Looking out from one of the reconstructed burial chambers, Belas Knap.
It’s a hot day when we climb the steep path from the road through a woodland of tall, spindly trees. Lockdown has been loosened and lots of people are out; we keep stepping aside to make room on the Cotswold Way. As you trace the spine of the wooded ridge the hummock rises suddenly from the earth like a wave. Today, it’s hardly a place of quiet contemplation: a scraggly-haired young man with his camping mat and rucksack asks us to take a photo, squatting in the false entrance where he’s balanced a strange purple sun-shaped disc.
The forecourt enclosing the false door, Belas Knap.
You can see why it attracts alternative types: the impressive frontage engulfs you with two large ‘horns’, constructed from dry-stone-walling, of which the lower parts are original. Peering closely at these stones through the lichens and crumbling moss you can see how meticulously they were laid together, unmoved since those hands placed them six thousand years before.
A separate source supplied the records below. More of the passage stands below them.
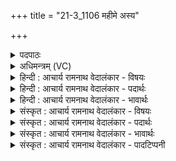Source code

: +++
title = "21-3_1106 महीमे अस्य"

+++
<details><summary>पदपाठः</summary>

म꣡ही꣢꣯। इ꣣मे꣡इति꣢। अ꣣स्य। वृ꣡ष꣢꣯। ना꣡म꣢꣯। शू꣣षे꣡इति꣢। मा꣡ꣳश्च꣢꣯त्वे। वा꣣। पृ꣡श꣢꣯ने। वा꣣। व꣡ध꣢꣯त्रे꣣इ꣡ति꣢। अ꣡स्वा꣢꣯पयत्। नि꣣गु꣡तः꣢। नि꣣। गु꣡तः꣢꣯। स्ने꣣ह꣡य꣢त्। च꣣। अ꣡प꣢꣯। अ꣣मि꣡त्रा꣢न्। अ꣣। मि꣡त्रा꣢꣯न्। अ꣡प꣢꣯। अ꣣चि꣡तः꣢। अ꣣। चि꣡तः꣢꣯। अ꣣च। इतः꣢। ११०६।
</details>

<details><summary>अधिमन्त्रम् (VC)</summary>

- पवमानः सोमः
- कुत्स आङ्गिरसः
- त्रिष्टुप्
- धैवतः
</details>

<details><summary>हिन्दी : आचार्य रामनाथ वेदालंकार - विषयः</summary>

अब नास्तिक शत्रुओं के पराजय के लिए तथा राष्ट्र में परमात्मा के प्रचार के लिए राजा का विषय वर्णित करते हैं।
</details>

<details><summary>हिन्दी : आचार्य रामनाथ वेदालंकार - पदार्थः</summary>

पदार्थान्वयभाषाः -  (अस्य)इस सोम अर्थात् वीररस के भण्डार राजा की(इमे)ये(वृष नाम)वर्षक गुणवाली, (शूषे)बलवान्(मही)विशाल भुजाएँ हैं,जो(मांश्चत्वे वा)घोड़ों से होनेवाले संग्राम में(पृशने वा)अथवा परस्पर स्पर्श जिसमें होता है,ऐसे मल्लयुद्ध में(वधत्रे)शत्रुओं का वध करनेवाली हैं। वह वीर राजा(निगुतः)किले,खाई आदि में छिपे हुए शत्रुओं को(अस्वापयत्)सुला देता है,अर्थात् धराशायी कर देता है, (स्नेहयत् च)और मित्रों पर स्नेह करता है। आगे प्रत्यक्षरूप से वर्णन है—हे सोम,शान्तिप्रिय प्रजाध्यक्ष!आप(इतः)इस राष्ट्र से(अमित्रान्)द्रोहकारी रिपुओं को(अप अच)दूर कर दो, (अचितः)अविवेकी,अधार्मिक नास्तिकों को(अप अच)दूर कर दो। इस प्रकार राष्ट्र में परमेश्वर के प्रचार के लिए और वेदप्रचार के लिए कटिबद्ध होवो ॥३॥
</details>

<details><summary>हिन्दी : आचार्य रामनाथ वेदालंकार - भावार्थः</summary>

भावार्थभाषाः -  सभी वीर राष्ट्रवासी शत्रुओं को नष्ट करनेवाले तथा परमात्मा की पूजा करनेवाले तभी होते हैं, जब राष्ट्र का अध्यक्ष उसमें रुचि ले ॥३॥ इस खण्ड में गुरु-शिष्य, उपास्य-उपासक और आस्तिक राजा के विषयों का वर्णन होने से इस खण्ड की पूर्व खण्ड के साथ सङ्गति है ॥ सप्तम अध्याय में षष्ठ खण्ड समाप्त ॥
</details>

<details><summary>संस्कृत : आचार्य रामनाथ वेदालंकार - विषयः</summary>

अथ नास्तिकानां शत्रूणां पराजयाय राष्ट्रे ब्रह्मप्रचाराय च नृपतिविषयमाह।
</details>

<details><summary>संस्कृत : आचार्य रामनाथ वेदालंकार - पदार्थः</summary>

पदार्थान्वयभाषाः -  (अस्य)सोमस्य वीररसागारस्य नृपतेः(इमे)प्रत्यक्षं दृश्यमाने(वृष नाम)वृषनाम्नी वर्षकगुणे, (शूषे)बलवती(मही)महत्यौ बाहुयष्टी स्तः,ये(मांश्चत्वे वा)अश्वसंग्रामे वा(पृशने वा)परस्परस्पर्शयुक्ते मल्लयुद्धे वा(वधत्रे)शत्रूणां वधकरे भवतः।[मांश्चत्वः इत्यश्वनाम। निघं० १।१४,पृशनं स्पृशतेः,सकारलोपश्छान्दसः। हन्ति येन तद् वधत्रम्,‘अभिनक्षियजिवधिपतिभ्योऽत्रन्’ उ० ३।१०५ इत्यनेन अत्रन् प्रत्ययः।]असौ सोमः वीरः नृपतिः(निगुतः)निगुप्तान् दुर्गखातादिषु प्रच्छन्नान् शत्रून्(अस्वापयत्)स्वापयति,धराशायिनः करोतीत्यर्थः।(स्नेहयत् च)मित्रेषु स्निह्यति च। अथ प्रत्यक्षकृतमाह—हे सोम शान्तिप्रिय प्रजाध्यक्ष!त्वम्(इतः)अस्माद् राष्ट्रात्(अमित्रान्)द्रोहकारिणः रिपून्(अप अच)अपगमय, (अचितः)अविवेकिनः अधार्मिकान् नास्तिकान्(अप अच)अपगमय। एवं च राष्ट्रे परमेश्वरप्रचाराय वेदप्रचाराय च बद्धपरिकरो भव ॥३॥
</details>

<details><summary>संस्कृत : आचार्य रामनाथ वेदालंकार - भावार्थः</summary>

भावार्थभाषाः -  सर्वेऽपि वीरा राष्ट्रवासिनः शत्रूच्छेदकाः परमात्मपूजकाश्च तदैव भवन्ति यदा राष्ट्राध्यक्षस्तत्र रुचिं गृह्णाति ॥३॥ अस्मिन् खण्डे गुरुशिष्ययोरुपास्योपासक-योरास्तिकस्य नृपतेश्च वर्णनादेतत्खण्डस्य पूर्वखण्डेन संगतिरस्ति ॥
</details>

<details><summary>संस्कृत : आचार्य रामनाथ वेदालंकार - पादटिप्पनी</summary>

टिप्पणी:   १. ऋ० ९।९७।५४।
</details>
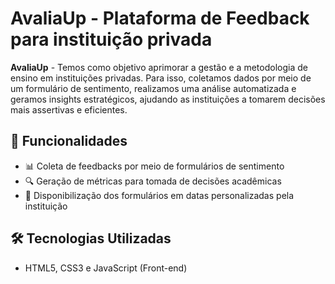 # AvaliaUp - Plataforma de Feedback para instituição privada

**AvaliaUp** -  Temos como objetivo aprimorar a gestão e a metodologia de ensino em instituições privadas. Para isso, coletamos dados por meio de um formulário de sentimento, realizamos uma análise automatizada e geramos insights estratégicos, ajudando as instituições a tomarem decisões mais assertivas e eficientes.

## 🚀 Funcionalidades

- 📊 Coleta de feedbacks por meio de formulários de sentimento
- 🔍 Geração de métricas para tomada de decisões acadêmicas
- 📅 Disponibilização dos formulários em datas personalizadas pela instituição

## 🛠️ Tecnologias Utilizadas 

- HTML5, CSS3 e JavaScript (Front-end)

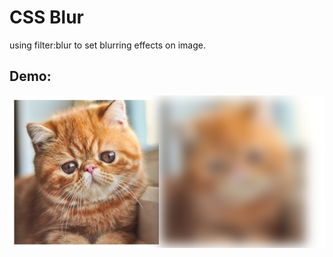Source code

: # CSS Blur

using filter:blur to set blurring effects on image.

## Demo:

![blur kitty](/img/css-blur.png)
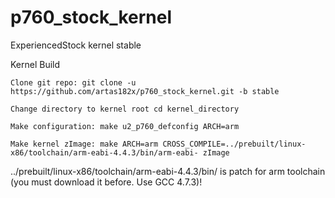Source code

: p760_stock_kernel
=================

ExperiencedStock kernel stable

Kernel Build

    Clone git repo: git clone -u https://github.com/artas182x/p760_stock_kernel.git -b stable

    Change directory to kernel root cd kernel_directory

    Make configuration: make u2_p760_defconfig ARCH=arm

    Make kernel zImage: make ARCH=arm CROSS_COMPILE=../prebuilt/linux-x86/toolchain/arm-eabi-4.4.3/bin/arm-eabi- zImage

../prebuilt/linux-x86/toolchain/arm-eabi-4.4.3/bin/ is patch for arm toolchain (you must download it before. Use GCC 4.7.3)!
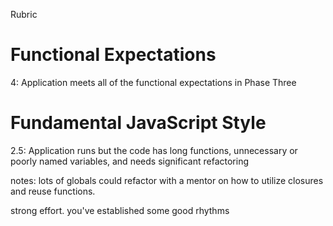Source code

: Rubric

# Functional Expectations

4: Application meets all of the functional expectations in Phase Three

# Fundamental JavaScript Style

2.5: Application runs but the code has long functions, unnecessary or poorly named variables, and needs significant refactoring

notes: lots of globals could refactor with a mentor on how to utilize closures and reuse functions.

strong effort. you've established some good rhythms 
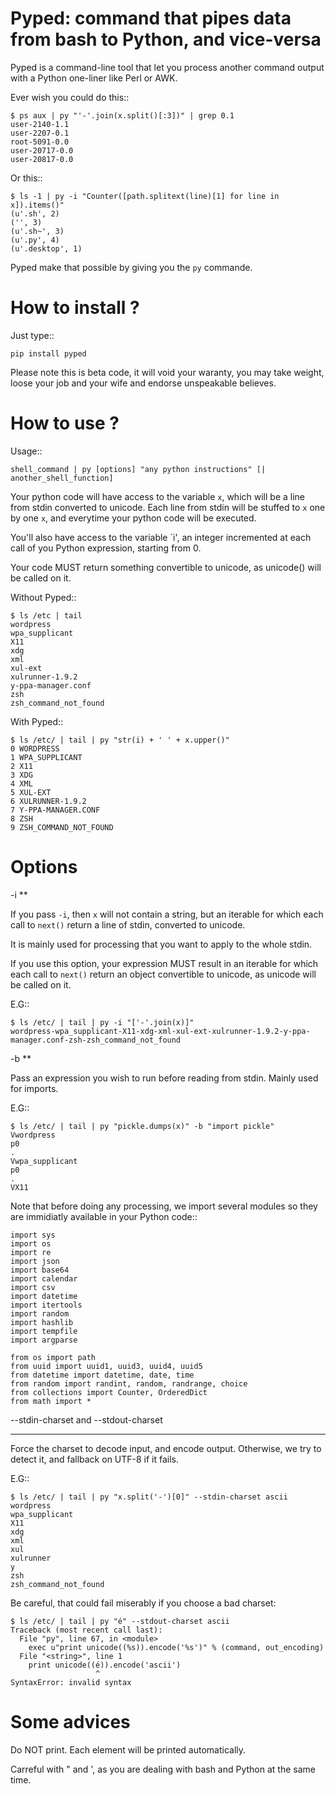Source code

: Pyped: command that pipes data from bash to Python, and vice-versa
=================================================================

Pyped is a command-line tool that let you process another command output with a Python one-liner like Perl or AWK.

Ever wish you could do this::

    $ ps aux | py "'-'.join(x.split()[:3])" | grep 0.1
    user-2140-1.1
    user-2207-0.1
    root-5091-0.0
    user-20717-0.0
    user-20817-0.0

Or this::

    $ ls -1 | py -i "Counter([path.splitext(line)[1] for line in x]).items()"
    (u'.sh', 2)
    ('', 3)
    (u'.sh~', 3)
    (u'.py', 4)
    (u'.desktop', 1)


Pyped make that possible by giving you the `py` commande.

How to install ?
=================

Just type::

    pip install pyped

Please note this is beta code, it will void your waranty, you may take weight,
loose your job and your wife and endorse unspeakable believes.

How to use ?
=============

Usage::

    shell_command | py [options] "any python instructions" [| another_shell_function]

Your python code will have access to the variable `x`, which will be a line from
stdin converted to unicode. Each line from stdin will be stuffed to `x` one by
one `x`, and everytime your python code will be executed.

You'll also have access to the variable `i', an integer incremented at each
call of you Python expression, starting from 0.

Your code MUST return something convertible to unicode, as unicode() will be called on it.

Without Pyped::

    $ ls /etc | tail
    wordpress
    wpa_supplicant
    X11
    xdg
    xml
    xul-ext
    xulrunner-1.9.2
    y-ppa-manager.conf
    zsh
    zsh_command_not_found

With Pyped::

    $ ls /etc/ | tail | py "str(i) + ' ' + x.upper()"
    0 WORDPRESS
    1 WPA_SUPPLICANT
    2 X11
    3 XDG
    4 XML
    5 XUL-EXT
    6 XULRUNNER-1.9.2
    7 Y-PPA-MANAGER.CONF
    8 ZSH
    9 ZSH_COMMAND_NOT_FOUND

Options
=======

-i
**

If you pass `-i`, then `x` will not contain a string, but an iterable for which
each call to `next()` return a line of stdin, converted to unicode.

It is mainly used for processing that you want to apply to the whole stdin.

If you use this option, your expression MUST result in an iterable for which
each call to `next()` return an object convertible to unicode, as unicode
will be called on it.

E.G::

    $ ls /etc/ | tail | py -i "['-'.join(x)]"
    wordpress-wpa_supplicant-X11-xdg-xml-xul-ext-xulrunner-1.9.2-y-ppa-manager.conf-zsh-zsh_command_not_found


-b
**

Pass an expression you wish to run before reading from stdin.
Mainly used for imports.

E.G::

    $ ls /etc/ | tail | py "pickle.dumps(x)" -b "import pickle"
    Vwordpress
    p0
    .
    Vwpa_supplicant
    p0
    .
    VX11


Note that before doing any processing, we import several modules so they are
immidiatly available in your Python code::

    import sys
    import os
    import re
    import json
    import base64
    import calendar
    import csv
    import datetime
    import itertools
    import random
    import hashlib
    import tempfile
    import argparse

    from os import path
    from uuid import uuid1, uuid3, uuid4, uuid5
    from datetime import datetime, date, time
    from random import randint, random, randrange, choice
    from collections import Counter, OrderedDict
    from math import *

--stdin-charset and --stdout-charset
************************************

Force the charset to decode input, and encode output. Otherwise, we try to
detect it, and fallback on UTF-8 if it fails.

E.G::

    $ ls /etc/ | tail | py "x.split('-')[0]" --stdin-charset ascii
    wordpress
    wpa_supplicant
    X11
    xdg
    xml
    xul
    xulrunner
    y
    zsh
    zsh_command_not_found

Be careful, that could fail miserably if you choose a bad charset:

    $ ls /etc/ | tail | py "é" --stdout-charset ascii
    Traceback (most recent call last):
      File "py", line 67, in <module>
        exec u"print unicode((%s)).encode('%s')" % (command, out_encoding)
      File "<string>", line 1
        print unicode((é)).encode('ascii')
                       ^
    SyntaxError: invalid syntax

Some advices
=============

Do NOT print. Each element will be printed automatically.

Carreful with " and ', as you are dealing with bash and Python at the same time.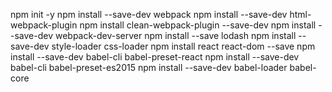 npm init -y
npm install --save-dev webpack
npm install --save-dev html-webpack-plugin
npm install clean-webpack-plugin --save-dev
npm install --save-dev webpack-dev-server
npm install --save lodash
npm install --save-dev style-loader css-loader 
npm install react react-dom --save
npm install --save-dev babel-cli babel-preset-react
npm install --save-dev babel-cli babel-preset-es2015
npm install --save-dev babel-loader babel-core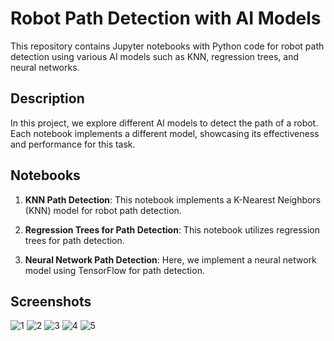 # Robot Path Detection with AI Models

This repository contains Jupyter notebooks with Python code for robot path detection using various AI models such as KNN, regression trees, and neural networks.

## Description

In this project, we explore different AI models to detect the path of a robot. Each notebook implements a different model, showcasing its effectiveness and performance for this task.

## Notebooks

1. **KNN Path Detection**: This notebook implements a K-Nearest Neighbors (KNN) model for robot path detection.

2. **Regression Trees for Path Detection**: This notebook utilizes regression trees for path detection.

3. **Neural Network Path Detection**: Here, we implement a neural network model using TensorFlow for path detection.

## Screenshots
![1](https://github.com/alifaizanchughtai/Robot-Path-Detection/assets/139624731/99c03f85-69dc-4c4b-90d8-3b8bca028265)
![2](https://github.com/alifaizanchughtai/Robot-Path-Detection/assets/139624731/5c06400d-eb0f-477f-a82a-17c31cc8e9ff)
![3](https://github.com/alifaizanchughtai/Robot-Path-Detection/assets/139624731/43a937e2-4323-4014-82f2-ede122411abd)
![4](https://github.com/alifaizanchughtai/Robot-Path-Detection/assets/139624731/59b9ca61-758d-4142-bc10-8e7e38a55fcf)
![5](https://github.com/alifaizanchughtai/Robot-Path-Detection/assets/139624731/83527b7e-c178-4a28-bd6d-9262d47006fe)




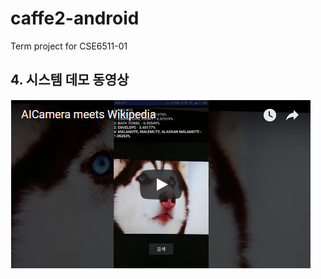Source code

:# caffe2-android
Term project for CSE6511-01

## 4. 시스템 데모 동영상
[![동영상보기](/docs/video_thumbnail.png)](https://www.youtube.com/watch?v=fQZRyLoJQe8)
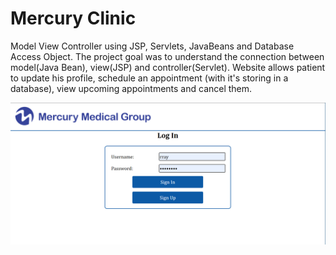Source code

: # Mercury Clinic
Model View Controller using JSP, Servlets, JavaBeans and Database Access Object.
The project goal was to understand the connection between model(Java Bean), view(JSP) and controller(Servlet).
Website allows patient to update his profile, schedule an appointment (with it's storing in a database), view upcoming appointments and cancel them.

![Login Page](userInterface/logIn.png?raw=true "LogIn")
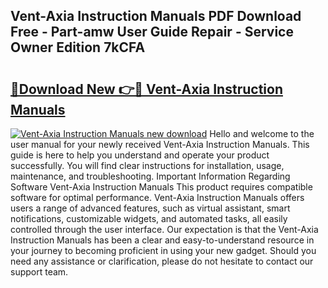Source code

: ## Vent-Axia Instruction Manuals PDF Download Free - Part-amw User Guide Repair - Service Owner Edition 7kCFA

# <h2><a href="http://cf25406.oget.top/?id=Vent-Axia+Instruction+Manuals">🔗Download New 👉🔴 Vent-Axia Instruction Manuals</a></h2>

[![Vent-Axia Instruction Manuals new download](https://i.imgur.com/5g1atiW.png)](http://cf25406.oget.top/?id=Vent-Axia+Instruction+Manuals)
Hello and welcome to the user manual for your newly received Vent-Axia Instruction Manuals. This guide is here to help you understand and operate your product successfully. You will find clear instructions for installation, usage, maintenance, and troubleshooting. Important Information Regarding Software Vent-Axia Instruction Manuals This product requires compatible software for optimal performance. Vent-Axia Instruction Manuals offers users a range of advanced features, such as virtual assistant, smart notifications, customizable widgets, and automated tasks, all easily controlled through the user interface. Our expectation is that the Vent-Axia Instruction Manuals has been a clear and easy-to-understand resource in your journey to becoming proficient in using your new gadget. Should you need any assistance or clarification, please do not hesitate to contact our support team.
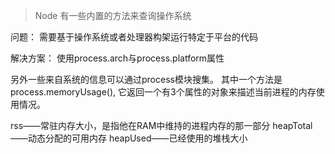 > Node 有一些内置的方法来查询操作系统

问题：
需要基于操作系统或者处理器构架运行特定于平台的代码

解决方案：
使用process.arch与process.platform属性



另外一些来自系统的信息可以通过process模块搜集。
其中一个方法是process.memoryUsage(), 它返回一个有3个属性的对象来描述当前进程的内存使用情况。

rss——常驻内存大小，是指他在RAM中维持的进程内存的那一部分
heapTotal——动态分配的可用内存
heapUsed——已经使用的堆栈大小

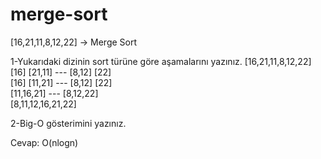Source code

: # merge-sort
[16,21,11,8,12,22] -> Merge Sort

1-Yukarıdaki dizinin sort türüne göre aşamalarını yazınız.
[16,21,11,8,12,22]  
[16] [21,11] --- [8,12] [22]  
[16] [11,21] --- [8,12] [22]  
[11,16,21] --- [8,12,22]  
[8,11,12,16,21,22]  

2-Big-O gösterimini yazınız.  

Cevap: O(nlogn)  
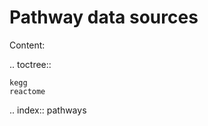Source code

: Pathway data sources
================================


Content:

.. toctree::

	kegg
	reactome


.. index:: pathways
In the doorway are two portal stones, and the lintel is from a later restoration: but despite how it draws you in, this isn’t a door. There’s an original ‘blocking’ stone in the way, and even behind, it leads nowhere. Possibly, this entrance wasn’t for corporeal bodies: instead, it may have allowed spirits to pass through. The forecourt between the flanks could have hosted ceremonies: bones, including that of an infant, were found beneath the false door.
One of the burial chambers, Belas Knap.
Neolithic peoples’ treatment of corporeal bodies, even dead ones, seems rather unlike our own. The real entrances to the burial chambers are around the sides, where bones of 38 people were found, mostly all jumbled up. This, and the presence of more complete skeletons near the entrances or the false door suggest that Neolithic people allowed bodies to decompose, or be eaten by animals, before stashing away the denuded bones. Scratches and rubbing on these -- especially thigh bones and skulls -- suggest they were taken out and used repeatedly for ritual purposes. Perhaps this suggests that people ceased to be individuals in death: or maybe it’s anachronistic to ascribe the idea of the individual at all. In the Bronze Age, this appears to change: people begin making smaller, round barrows for families or individuals. There’s meant to be one in the neighbouring field, but it’s only 0.25m high, and I can’t see it even as I squint from the top of the barrow into the sunlight.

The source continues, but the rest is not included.